Solved – A serious in-depth problem of probabilities for flipping coins

conditional probabilitydistributionsprobabilityself-study

Lets say I'm doing 10,000 flips of a coin. I would like to know the probability of how many flips it takes to get 4 or more consecutive heads in a row.

The count would work as the following, you would count one successive round of flips being only heads (4 heads or more). When a tails hits and breaks the streak of heads the count would start again from the next flip. This would then repeat for 10,000 flips.

I'd like to know the probability of not just 4 or more heads in a row but, 6 or more, and 10 or more. To clarify if a streak of 9 heads is achieved it would be tallied as 1 streak 4 or more (and/or 6 or more), not 2 separate streaks. For example if the coin came THTHTHTHHHHHH///THAHTHT….the count would be 13 and begin once again on the next tails.

Let's say the data comes out to be highly skewed to the right; the mean being 40 flips on average it takes to achieve a streak of 4 or more, and the distribution is u = 28. Obviously skewed.

I'm doing my best to find a way to make some sense out of descriptive data, except as of now I've found nothing.

I want to find some way of getting some sensible probability out of it. Like a normal curve where +/- 1 SD is 68% etc..I've looked into log normalizing and that's only really used for a parametric testing which is not my goal.

I have been told beta distributions but every suggestion I've had has been quite confusing. I've asked this question a year ago and got some insight but unfortunately I still do not have an answer. Thank you to any of you who have ideas.

Best Answer

If I have understood correctly, then the problem is to find a probability distribution for the time at which the first run of $n$ or more heads ends.

Edit The probabilities can be determined accurately and quickly using matrix multiplication, and it is also possible to analytically compute the mean as $\mu_-=2^{n+1}-1$ and the variance as $\sigma^2=2^{n+2}\left(\mu-n-3\right) -\mu^2 + 5\mu$ where $\mu=\mu_-+1$, but there is probably not a simple closed form for the distribution itself. Above a certain number of coin flips the distribution is essentially a geometric distribution: it would make sense to use this form for larger $t$.

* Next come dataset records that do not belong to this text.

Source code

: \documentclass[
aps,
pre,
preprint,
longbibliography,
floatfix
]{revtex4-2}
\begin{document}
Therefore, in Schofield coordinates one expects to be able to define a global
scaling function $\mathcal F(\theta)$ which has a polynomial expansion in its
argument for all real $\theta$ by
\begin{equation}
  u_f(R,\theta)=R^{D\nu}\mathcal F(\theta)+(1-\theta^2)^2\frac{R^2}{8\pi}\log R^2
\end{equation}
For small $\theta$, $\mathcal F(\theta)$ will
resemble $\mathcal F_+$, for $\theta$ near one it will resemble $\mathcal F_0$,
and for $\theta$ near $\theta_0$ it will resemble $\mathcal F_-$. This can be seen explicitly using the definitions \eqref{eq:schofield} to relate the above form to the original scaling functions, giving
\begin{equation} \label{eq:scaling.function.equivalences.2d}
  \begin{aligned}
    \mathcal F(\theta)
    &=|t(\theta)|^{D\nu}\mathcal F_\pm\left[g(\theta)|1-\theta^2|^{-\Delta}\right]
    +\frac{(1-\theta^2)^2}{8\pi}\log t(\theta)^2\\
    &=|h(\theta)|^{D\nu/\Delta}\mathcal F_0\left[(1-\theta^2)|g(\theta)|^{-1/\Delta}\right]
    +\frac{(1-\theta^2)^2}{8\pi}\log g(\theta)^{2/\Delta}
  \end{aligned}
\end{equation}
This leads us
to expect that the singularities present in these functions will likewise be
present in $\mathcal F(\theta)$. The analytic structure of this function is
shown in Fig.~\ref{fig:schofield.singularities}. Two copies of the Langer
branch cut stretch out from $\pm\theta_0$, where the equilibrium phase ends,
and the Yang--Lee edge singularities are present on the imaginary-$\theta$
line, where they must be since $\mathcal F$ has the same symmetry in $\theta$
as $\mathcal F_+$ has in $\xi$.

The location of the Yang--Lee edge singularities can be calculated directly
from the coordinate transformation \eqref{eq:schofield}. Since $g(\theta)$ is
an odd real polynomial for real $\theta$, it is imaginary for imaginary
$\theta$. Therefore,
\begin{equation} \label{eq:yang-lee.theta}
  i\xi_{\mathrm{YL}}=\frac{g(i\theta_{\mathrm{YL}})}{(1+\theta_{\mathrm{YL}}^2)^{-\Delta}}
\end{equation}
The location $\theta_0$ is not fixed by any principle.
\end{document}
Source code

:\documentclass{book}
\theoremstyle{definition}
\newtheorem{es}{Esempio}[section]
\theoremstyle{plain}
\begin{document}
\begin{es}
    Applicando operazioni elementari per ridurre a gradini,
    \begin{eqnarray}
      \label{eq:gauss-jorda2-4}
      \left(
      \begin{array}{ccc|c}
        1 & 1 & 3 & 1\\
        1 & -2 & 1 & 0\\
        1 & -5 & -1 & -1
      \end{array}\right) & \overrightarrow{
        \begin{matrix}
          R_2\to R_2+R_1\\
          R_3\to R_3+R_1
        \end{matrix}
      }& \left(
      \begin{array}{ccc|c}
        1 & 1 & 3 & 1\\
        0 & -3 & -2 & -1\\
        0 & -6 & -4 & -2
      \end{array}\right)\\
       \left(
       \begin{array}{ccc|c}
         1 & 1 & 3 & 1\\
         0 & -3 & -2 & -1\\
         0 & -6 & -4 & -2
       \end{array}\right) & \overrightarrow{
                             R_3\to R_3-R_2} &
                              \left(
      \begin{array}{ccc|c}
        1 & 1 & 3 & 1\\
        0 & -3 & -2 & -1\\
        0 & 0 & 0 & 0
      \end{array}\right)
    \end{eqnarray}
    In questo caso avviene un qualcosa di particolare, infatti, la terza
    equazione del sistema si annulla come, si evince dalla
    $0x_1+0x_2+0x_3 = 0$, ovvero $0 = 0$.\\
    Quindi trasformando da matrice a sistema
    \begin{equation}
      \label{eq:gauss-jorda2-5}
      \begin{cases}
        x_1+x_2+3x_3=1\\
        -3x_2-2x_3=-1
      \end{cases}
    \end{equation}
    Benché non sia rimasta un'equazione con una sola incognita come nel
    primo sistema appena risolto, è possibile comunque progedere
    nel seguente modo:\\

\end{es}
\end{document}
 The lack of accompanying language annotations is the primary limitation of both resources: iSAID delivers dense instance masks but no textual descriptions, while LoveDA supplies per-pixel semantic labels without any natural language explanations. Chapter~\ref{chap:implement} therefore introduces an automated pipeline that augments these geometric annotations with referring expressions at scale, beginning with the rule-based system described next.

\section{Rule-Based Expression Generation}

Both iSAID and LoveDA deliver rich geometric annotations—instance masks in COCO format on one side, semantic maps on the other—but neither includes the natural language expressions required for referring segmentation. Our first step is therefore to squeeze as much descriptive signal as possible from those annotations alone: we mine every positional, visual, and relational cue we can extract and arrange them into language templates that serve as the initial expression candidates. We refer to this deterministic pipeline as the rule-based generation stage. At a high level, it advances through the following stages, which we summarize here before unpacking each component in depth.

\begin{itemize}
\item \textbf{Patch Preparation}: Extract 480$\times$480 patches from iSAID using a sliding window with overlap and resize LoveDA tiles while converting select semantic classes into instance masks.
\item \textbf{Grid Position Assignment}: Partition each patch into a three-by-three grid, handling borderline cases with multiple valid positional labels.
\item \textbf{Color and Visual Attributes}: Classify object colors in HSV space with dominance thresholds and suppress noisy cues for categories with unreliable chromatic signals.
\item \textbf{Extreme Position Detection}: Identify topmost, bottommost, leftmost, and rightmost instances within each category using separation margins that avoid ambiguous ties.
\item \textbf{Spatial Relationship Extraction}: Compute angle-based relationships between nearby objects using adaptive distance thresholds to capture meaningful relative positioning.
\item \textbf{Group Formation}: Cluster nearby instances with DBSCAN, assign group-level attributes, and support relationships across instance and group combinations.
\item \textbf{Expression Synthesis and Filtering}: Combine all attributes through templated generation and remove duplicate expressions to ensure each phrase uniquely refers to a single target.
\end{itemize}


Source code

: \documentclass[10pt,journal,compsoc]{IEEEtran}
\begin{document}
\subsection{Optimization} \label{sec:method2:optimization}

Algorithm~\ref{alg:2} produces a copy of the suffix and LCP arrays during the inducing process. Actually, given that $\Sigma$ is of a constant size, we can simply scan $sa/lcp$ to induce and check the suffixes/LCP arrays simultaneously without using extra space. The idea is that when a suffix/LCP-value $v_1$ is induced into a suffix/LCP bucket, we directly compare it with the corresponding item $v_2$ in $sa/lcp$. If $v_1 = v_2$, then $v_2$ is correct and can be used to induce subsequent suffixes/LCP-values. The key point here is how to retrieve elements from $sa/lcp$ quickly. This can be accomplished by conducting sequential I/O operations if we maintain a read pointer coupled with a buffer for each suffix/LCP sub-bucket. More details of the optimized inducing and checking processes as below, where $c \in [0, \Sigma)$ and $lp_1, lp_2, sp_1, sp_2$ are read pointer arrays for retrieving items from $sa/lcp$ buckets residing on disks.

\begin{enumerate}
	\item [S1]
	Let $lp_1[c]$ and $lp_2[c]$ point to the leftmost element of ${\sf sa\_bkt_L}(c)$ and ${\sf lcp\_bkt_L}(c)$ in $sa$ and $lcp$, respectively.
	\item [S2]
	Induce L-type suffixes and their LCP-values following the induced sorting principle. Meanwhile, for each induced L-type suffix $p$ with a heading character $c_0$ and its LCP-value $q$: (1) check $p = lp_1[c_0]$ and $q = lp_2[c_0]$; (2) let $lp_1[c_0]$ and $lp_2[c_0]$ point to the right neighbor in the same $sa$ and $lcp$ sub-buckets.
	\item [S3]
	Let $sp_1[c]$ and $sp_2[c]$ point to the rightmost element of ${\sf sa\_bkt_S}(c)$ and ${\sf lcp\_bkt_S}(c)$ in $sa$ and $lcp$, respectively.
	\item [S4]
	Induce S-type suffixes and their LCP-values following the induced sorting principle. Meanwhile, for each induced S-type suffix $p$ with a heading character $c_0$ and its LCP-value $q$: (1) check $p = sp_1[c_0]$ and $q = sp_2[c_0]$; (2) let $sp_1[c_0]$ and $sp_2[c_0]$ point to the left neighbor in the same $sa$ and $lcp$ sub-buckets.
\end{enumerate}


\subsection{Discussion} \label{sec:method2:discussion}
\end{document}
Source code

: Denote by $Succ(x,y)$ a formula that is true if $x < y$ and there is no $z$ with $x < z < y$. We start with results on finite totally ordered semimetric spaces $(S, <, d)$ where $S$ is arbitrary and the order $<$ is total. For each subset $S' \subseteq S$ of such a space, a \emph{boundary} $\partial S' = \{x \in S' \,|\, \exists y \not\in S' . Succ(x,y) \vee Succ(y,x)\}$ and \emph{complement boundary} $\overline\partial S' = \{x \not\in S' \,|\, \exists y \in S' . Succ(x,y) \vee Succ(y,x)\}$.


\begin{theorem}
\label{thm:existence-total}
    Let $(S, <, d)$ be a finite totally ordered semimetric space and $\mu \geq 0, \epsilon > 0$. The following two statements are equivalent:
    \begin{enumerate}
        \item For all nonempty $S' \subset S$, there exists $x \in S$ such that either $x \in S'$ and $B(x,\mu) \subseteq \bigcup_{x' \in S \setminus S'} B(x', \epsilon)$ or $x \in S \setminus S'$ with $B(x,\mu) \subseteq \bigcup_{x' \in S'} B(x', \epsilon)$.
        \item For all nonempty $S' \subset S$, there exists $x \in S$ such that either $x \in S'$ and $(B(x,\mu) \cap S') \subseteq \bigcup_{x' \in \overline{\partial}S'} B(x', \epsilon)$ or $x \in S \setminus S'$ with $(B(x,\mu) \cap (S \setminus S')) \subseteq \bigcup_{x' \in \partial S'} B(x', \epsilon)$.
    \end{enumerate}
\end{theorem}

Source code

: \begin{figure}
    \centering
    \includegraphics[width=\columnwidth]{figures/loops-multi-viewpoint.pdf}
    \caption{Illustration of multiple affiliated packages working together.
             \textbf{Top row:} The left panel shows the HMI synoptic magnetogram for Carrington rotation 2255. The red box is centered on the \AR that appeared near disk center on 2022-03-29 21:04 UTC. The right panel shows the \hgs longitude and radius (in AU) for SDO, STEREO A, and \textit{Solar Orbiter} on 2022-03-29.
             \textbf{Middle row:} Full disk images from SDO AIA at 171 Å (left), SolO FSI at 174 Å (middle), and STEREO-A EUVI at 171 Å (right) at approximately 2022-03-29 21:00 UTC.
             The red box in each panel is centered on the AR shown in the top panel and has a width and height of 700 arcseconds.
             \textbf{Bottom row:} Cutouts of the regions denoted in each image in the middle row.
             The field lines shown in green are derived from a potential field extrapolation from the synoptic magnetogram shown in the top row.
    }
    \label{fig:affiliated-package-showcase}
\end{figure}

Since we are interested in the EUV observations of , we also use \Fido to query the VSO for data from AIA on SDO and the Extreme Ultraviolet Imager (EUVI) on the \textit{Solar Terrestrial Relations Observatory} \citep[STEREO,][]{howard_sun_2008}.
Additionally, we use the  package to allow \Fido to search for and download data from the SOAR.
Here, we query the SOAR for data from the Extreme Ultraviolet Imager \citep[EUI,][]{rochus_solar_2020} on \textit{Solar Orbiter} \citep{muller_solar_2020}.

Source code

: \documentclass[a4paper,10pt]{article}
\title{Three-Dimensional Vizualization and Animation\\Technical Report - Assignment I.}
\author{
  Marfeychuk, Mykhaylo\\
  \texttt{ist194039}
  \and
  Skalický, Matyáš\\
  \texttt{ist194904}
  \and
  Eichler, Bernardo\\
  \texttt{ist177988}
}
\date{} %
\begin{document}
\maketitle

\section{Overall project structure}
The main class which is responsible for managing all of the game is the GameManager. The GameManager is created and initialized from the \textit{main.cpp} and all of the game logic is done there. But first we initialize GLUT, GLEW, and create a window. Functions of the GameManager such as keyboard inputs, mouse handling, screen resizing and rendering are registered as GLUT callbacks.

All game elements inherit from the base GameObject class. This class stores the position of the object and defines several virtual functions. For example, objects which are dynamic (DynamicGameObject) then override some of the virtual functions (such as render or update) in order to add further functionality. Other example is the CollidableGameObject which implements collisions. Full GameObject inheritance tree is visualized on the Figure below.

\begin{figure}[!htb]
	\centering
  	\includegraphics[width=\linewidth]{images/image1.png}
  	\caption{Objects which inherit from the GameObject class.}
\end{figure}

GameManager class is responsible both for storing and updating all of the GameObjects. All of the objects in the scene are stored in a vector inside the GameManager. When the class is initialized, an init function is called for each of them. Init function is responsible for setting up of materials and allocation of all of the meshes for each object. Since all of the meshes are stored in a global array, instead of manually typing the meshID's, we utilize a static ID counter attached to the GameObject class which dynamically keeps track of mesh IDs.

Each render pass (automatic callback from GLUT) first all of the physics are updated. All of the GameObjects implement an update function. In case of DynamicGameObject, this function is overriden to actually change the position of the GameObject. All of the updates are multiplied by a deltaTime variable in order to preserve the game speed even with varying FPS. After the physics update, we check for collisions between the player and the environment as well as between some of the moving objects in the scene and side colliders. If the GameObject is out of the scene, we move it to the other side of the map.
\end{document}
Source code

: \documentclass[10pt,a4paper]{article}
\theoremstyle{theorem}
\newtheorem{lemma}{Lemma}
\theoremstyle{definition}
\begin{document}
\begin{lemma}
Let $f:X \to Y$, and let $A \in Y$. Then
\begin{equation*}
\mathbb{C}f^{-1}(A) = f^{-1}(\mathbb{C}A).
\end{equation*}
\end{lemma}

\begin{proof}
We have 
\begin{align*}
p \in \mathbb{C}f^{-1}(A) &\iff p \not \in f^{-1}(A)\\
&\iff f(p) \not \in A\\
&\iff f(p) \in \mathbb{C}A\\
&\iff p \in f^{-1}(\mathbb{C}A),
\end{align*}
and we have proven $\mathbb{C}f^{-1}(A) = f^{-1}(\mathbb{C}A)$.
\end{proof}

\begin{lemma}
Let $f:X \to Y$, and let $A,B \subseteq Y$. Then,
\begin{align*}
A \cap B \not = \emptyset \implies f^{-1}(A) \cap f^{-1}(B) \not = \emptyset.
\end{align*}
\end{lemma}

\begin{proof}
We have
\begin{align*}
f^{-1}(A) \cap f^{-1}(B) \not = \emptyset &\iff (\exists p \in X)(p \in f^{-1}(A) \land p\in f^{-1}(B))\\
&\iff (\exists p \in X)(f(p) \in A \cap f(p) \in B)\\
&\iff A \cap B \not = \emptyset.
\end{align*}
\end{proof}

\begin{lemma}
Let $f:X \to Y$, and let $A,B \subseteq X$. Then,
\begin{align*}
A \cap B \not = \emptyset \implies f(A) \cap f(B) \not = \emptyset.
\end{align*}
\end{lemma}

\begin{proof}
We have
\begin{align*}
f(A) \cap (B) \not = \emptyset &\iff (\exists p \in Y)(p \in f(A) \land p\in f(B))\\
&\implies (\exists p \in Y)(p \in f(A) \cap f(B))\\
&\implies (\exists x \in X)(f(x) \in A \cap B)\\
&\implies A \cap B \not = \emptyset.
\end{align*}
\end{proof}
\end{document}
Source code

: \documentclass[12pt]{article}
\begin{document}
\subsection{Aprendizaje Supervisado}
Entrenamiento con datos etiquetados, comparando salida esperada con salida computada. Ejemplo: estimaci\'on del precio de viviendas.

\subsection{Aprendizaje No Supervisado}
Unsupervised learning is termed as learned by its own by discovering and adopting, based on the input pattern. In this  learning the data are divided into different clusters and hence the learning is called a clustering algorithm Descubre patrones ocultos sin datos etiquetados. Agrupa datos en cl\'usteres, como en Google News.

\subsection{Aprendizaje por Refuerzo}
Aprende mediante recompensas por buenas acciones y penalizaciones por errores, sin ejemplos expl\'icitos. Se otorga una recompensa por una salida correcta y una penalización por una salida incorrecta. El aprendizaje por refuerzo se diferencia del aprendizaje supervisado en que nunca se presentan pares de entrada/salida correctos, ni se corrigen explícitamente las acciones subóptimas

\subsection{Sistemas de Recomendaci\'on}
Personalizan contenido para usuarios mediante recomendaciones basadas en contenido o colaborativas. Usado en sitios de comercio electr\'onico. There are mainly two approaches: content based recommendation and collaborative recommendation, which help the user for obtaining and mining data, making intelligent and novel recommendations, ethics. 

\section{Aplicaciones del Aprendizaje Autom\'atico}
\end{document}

The evolution in time of the probability distribution in state space can be modelled using a transition matrix for $k=n+2$ states, where $n=$ the number of consecutive coin flips. The states are as follows:

State $H_0$, no heads
State $H_i$, $i$ heads, $1\le i\le(n-1)$
State $H_n$, $n$ or more heads
State $H_*$, $n$ or more heads followed by a tail

Once you get into state $H_*$ you can't get back to any of the other states.

The state transition probabilities to get into the states are as follows

State $H_0$: probability $\frac12$ from $H_i$, $i=0,\ldots,n-1$, i.e. including itself but not state $H_n$
State $H_i$: probability $\frac12$ from $H_{i-1}$
State $H_n$: probability $\frac12$ from $H_{n-1},H_n$, i.e. from the state with $n-1$ heads and itself
State $H_*$: probability $\frac12$ from $H_n$ and probability 1 from $H_*$ (itself)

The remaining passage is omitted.